The author of 'Paper Lion' sits in on the Detroit pro football draft and learns about the market in rare gems

The Detroit contingent arrives in Philadelphia the afternoon before last week's NFL draft: the Lions' coach, Joe Schmidt; Russ Thomas, who is the general manager; the chief scout, Jerry Neri; and Lyall Smith, who is in charge of public relations.

The official ritual of the draft will be performed in New York's Belmont Plaza Hotel, where the picks will be announced before the newspapermen and the television cameras. But the real work will take place in the home offices of the football teams, where the scouts and coaches or their representatives are gathered with their data, and, in the case of the Lions, Steelers, Eagles, Bears and Vikings, in the Eagles' offices.

The Lions check in at the Penn Central Motel. They go to Bookbinders' for dinner. The waiters tie paper bibs with lobster designs around their necks. Clams are ordered. Joe Schmidt offers a toast: "Well, men, a good draft." The big men with the bibs drink solemnly and then reach for the bags of steamers. Forks squeak against the shells. The football discussion begins. The speed of Steve Zabel, an Oklahoma tight end, becomes an issue. "He can do 4.8, I swear," someone says. He is referring to the number of seconds it takes an athlete to sprint 40 yards. Joe Schmidt snorts. "If he can do a 5.0 I'll blow a lunch in that guy's hat." He points to the chef behind the clam bar. He leans across the table. "It's like arguing about broads," he says.

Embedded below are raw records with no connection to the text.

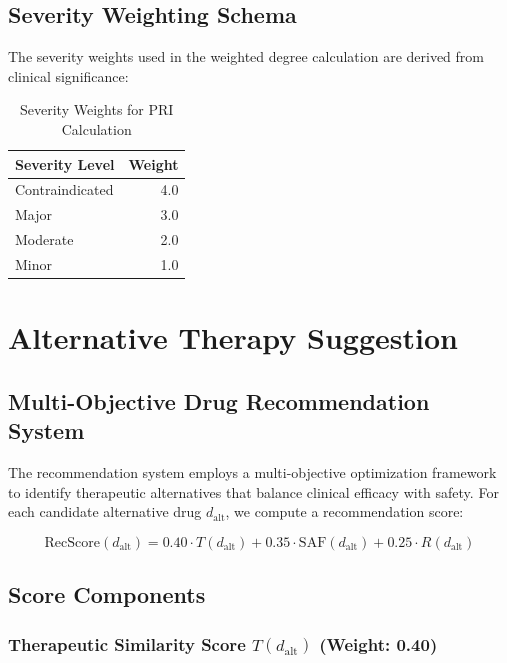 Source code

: \documentclass[11pt,a4paper]{article}
\begin{document}
\subsection{Severity Weighting Schema}

The severity weights used in the weighted degree calculation are derived from clinical significance:

\begin{table}[H]
\centering
\caption{Severity Weights for PRI Calculation}
\label{tab:severity_weights}
\begin{tabular}{lr}
\toprule
\textbf{Severity Level} & \textbf{Weight} \\
\midrule
Contraindicated & 4.0 \\
Major & 3.0 \\
Moderate & 2.0 \\
Minor & 1.0 \\
\bottomrule
\end{tabular}
\end{table}

\section{Alternative Therapy Suggestion}

\subsection{Multi-Objective Drug Recommendation System}

The recommendation system employs a multi-objective optimization framework to identify therapeutic alternatives that balance clinical efficacy with safety. For each candidate alternative drug $d_{\text{alt}}$, we compute a recommendation score:

\begin{equation}
\text{RecScore}(d_{\text{alt}}) = 0.40 \cdot T(d_{\text{alt}}) + 0.35 \cdot \text{SAF}(d_{\text{alt}}) + 0.25 \cdot R(d_{\text{alt}})
\label{eq:recscore}
\end{equation}

\subsection{Score Components}

\subsubsection{Therapeutic Similarity Score $T(d_{\text{alt}})$ (Weight: 0.40)}
\end{document}

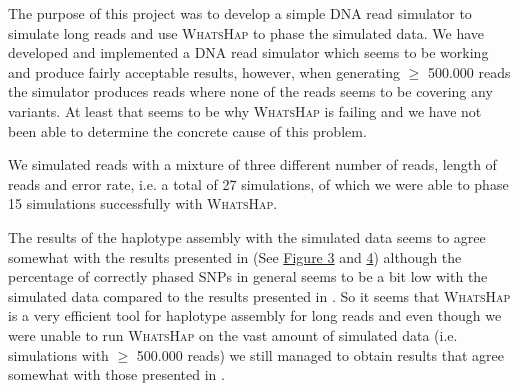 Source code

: \documentclass[10pt,a4paper]{article}
\begin{document}
The purpose of this project was to develop a simple DNA read simulator to simulate long reads and use \textsc{WhatsHap} to phase the simulated data. We have developed and implemented a DNA read simulator which seems to be working and produce fairly acceptable results, however, when generating $\geq$ 500.000 reads the simulator produces reads where none of the reads seems to be covering any variants. At least that seems to be why \textsc{WhatsHap} is failing and we have not been able to determine the concrete cause of this problem.

We simulated reads with a mixture of three different number of reads, length of reads and error rate, i.e. a total of 27 simulations, of which we were able to phase 15 simulations successfully with \textsc{WhatsHap}.

The results of the haplotype assembly with the simulated data seems to agree somewhat with the results presented in \cite{whatshap} (See \hyperref[fig:unphasable100k]{Figure 3} and \hyperref[fig:unphasable500k]{4}) although the percentage of correctly phased SNPs in general seems to be a bit low with the simulated data compared to the results presented in \cite{whatshap}. So it seems that \textsc{WhatsHap} is a very efficient tool for haplotype assembly for long reads and even though we were unable to run \textsc{WhatsHap} on the vast amount of simulated data (i.e. simulations with $\geq$ 500.000 reads) we still managed to obtain results that agree somewhat with those presented in \cite{whatshap}.

\newpage
{}
{}

\newpage
\appendix
\end{document}
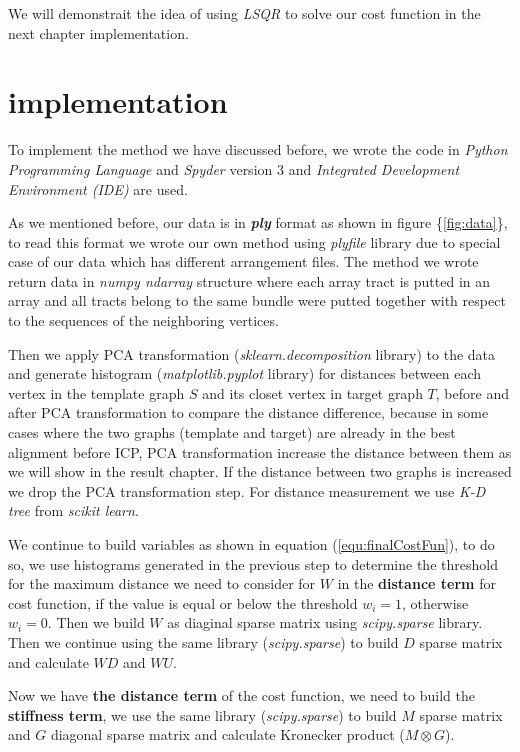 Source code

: \documentclass[../structure.tex]{subfiles}
\begin{document}
We will demonstrait the idea of using \textit{LSQR} to solve our cost function in the next chapter implementation.


\section{implementation}
To implement the method we have discussed before, we wrote the code in \textit{Python Programming Language} and \textit{Spyder} version 3 and \textit{Integrated Development Environment (IDE)} are used.

As we mentioned before, our data is in \textit{\textbf{ply}} format as shown in figure \{\ref{fig:data}\}, to read this format we wrote our own method using \textit{plyfile} library due to special case of our data which has different arrangement files. The method we wrote return data in \textit{numpy ndarray} structure where each array tract is putted in an array and all tracts belong to the same bundle were putted together with respect to the sequences of the neighboring vertices.

Then we apply PCA transformation (\textit{sklearn.decomposition} library) to the data and generate histogram (\textit{matplotlib.pyplot} library) for distances between each vertex in the template graph $S$ and its closet vertex in target graph $T$, before and after PCA transformation to compare the distance difference, because in some cases where the two graphs (template and target) are already in the best alignment before ICP, PCA transformation increase the distance between them as we will show in the result chapter. If the distance between two graphs is increased we drop the PCA transformation step. For distance measurement we use \textit{K-D tree} from \textit{scikit learn}.

We continue to build variables as shown in equation (\ref{equ:finalCostFun}), to do so, we use histograms generated in the previous step to determine the threshold for the maximum distance we need to consider for $W$ in the \textbf{distance term} for cost function, if the value is equal or below the threshold $w_{i} = 1$, otherwise $w_{i} = 0$. Then we build $W$ as diaginal sparse matrix using \textit{scipy.sparse} library. Then we continue using the same library (\textit{scipy.sparse}) to build $D$ sparse matrix and calculate $WD$ and $WU$.

Now we have \textbf{the distance term} of the cost function, we need to build the \textbf{stiffness term}, we use the same library (\textit{scipy.sparse}) to build $M$ sparse matrix and $G$ diagonal sparse matrix and calculate Kronecker product ($M\otimes G$).
\end{document}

The draft begins at 10 the next morning. Each of the individual teams takes over an executive's office. Jerry Neri sits behind a big teak desk. He has his tin box of 3-by-5 scouting report cards and a list of 11 players. Detroit has the 19th pick in the draft. Neri's desperate hope is that one of the 11 will still be available by the time Detroit's turn comes up. The names are Bradshaw, Cowlings, Olsen, Hardman, Stegent, Owens, Zabel, McKay, Asher, McCoy and Files. Cedric Hardman, a defensive end from North Texas State, is the man Neri would really like to get, but the chances are slim. Neri has a second list marked "seven who could help us for trade or depth: Farmer, Shanklin, Gillette, Burroughs, Phipps, Cappleman, Shaw." At the top of his projections for the second-round draft is Ray Parsons, a tight end from Minnesota. If all 18 names fall to other clubs, Parsons will be Neri's first-round choice.

The Lions depend primarily on Neri's astuteness as a scout for their picks. But they also have the counsel and research facilities of a group of a dozen or so scouts—the mysterious BLESTO-V—who comprise one of the three scouting services used by pro teams. These men are in an outer room, available for consultation—a surprisingly varied group whose only common characteristic is the big signet ring from his college days that each one wears.

Originally, BLESTO-V was called LESTO. It was put together six years ago by the Lions, Eagles and Steelers. Each team gave its first initial to the title, with the "TO" standing for Talent Organization. The Bears subsequently joined the pool, as did the Vikings, with their initials enlarging the group's name to BLESTO-V. After the Vikings won the NFL championship there was a mild move afoot to reposition the letters to read V-BLESTO, but the Super Bowl outcome ended that. Some interesting anagrams can be made of BLESTO-V (VOBLETS, for one), but Jack Butler, an ex-Steeler assistant coach who is the head of the organization, has kept his head. Some of the scouts wear the odd letters done up in red thread on their dark blazers.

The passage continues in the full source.